It was as I walked by the river that runs through our city, seeing the sun’s rays bouncing off the water, noticing the birds and the trees, that the utter faith in the sovereignty and goodness of God returned. I found a book full of stories of hope and I’m reminded that the kingdom comes through yeast and mustard seeds. I find myself reflecting on John 1:3.
Through him all things were made; without him nothing was made that has been made.
And then this one came to mind:
In this world you will have trouble. But take heart! I have overcome the world (John 16:33)
After this process I feel informed about evil, but not cynical. I am still angry at the injustice but I have let go of resentment. I feel empowered to play the part that God has asked me to play and to let go of the rest. I have been led back to worship, trust and surrender. I find this is the process that God leads me on for more personal injustices as well, such as when people speak ill of me or I’ve been exploited in some way. God is our safe space, our friend, our redeemer and rescuer. He does lead us to still waters. He does light our path.

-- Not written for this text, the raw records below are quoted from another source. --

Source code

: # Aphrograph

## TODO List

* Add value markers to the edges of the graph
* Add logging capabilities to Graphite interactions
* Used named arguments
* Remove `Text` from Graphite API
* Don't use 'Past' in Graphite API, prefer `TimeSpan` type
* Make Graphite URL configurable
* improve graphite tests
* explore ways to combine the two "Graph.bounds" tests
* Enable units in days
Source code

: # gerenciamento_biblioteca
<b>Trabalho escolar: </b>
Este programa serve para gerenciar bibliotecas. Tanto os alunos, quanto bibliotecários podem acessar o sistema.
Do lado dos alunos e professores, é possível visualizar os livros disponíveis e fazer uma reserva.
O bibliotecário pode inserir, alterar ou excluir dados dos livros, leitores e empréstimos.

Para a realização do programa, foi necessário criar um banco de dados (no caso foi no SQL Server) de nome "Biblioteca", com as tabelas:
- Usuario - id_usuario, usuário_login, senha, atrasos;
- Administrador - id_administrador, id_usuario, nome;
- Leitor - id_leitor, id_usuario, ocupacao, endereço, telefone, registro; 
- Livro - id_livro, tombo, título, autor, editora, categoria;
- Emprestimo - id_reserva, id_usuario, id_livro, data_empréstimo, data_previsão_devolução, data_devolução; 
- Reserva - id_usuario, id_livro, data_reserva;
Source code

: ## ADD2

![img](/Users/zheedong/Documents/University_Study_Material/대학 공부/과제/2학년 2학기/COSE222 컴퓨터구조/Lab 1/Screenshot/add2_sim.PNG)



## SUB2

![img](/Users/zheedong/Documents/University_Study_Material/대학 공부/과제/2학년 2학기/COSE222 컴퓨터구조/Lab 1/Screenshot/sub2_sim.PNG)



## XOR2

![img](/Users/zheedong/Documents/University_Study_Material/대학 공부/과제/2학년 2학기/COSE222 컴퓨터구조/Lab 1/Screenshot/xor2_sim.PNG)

May you know God’s heart for justice, but also know his peace and his love this week.
Really enjoyed this post Rob. I love seeing your openness and how your faith and trust in God is worked out practically. There is often much talk about what we should do but not how we can do it. Very encouraging and inspiring – will definitely be working through these steps as I process the many injustices over here. Like you said, it’s so easy to let resentment build – it kind of sneaks up on ya! But this is a good reminder to not shut God out of that but to let Him in. Thank you!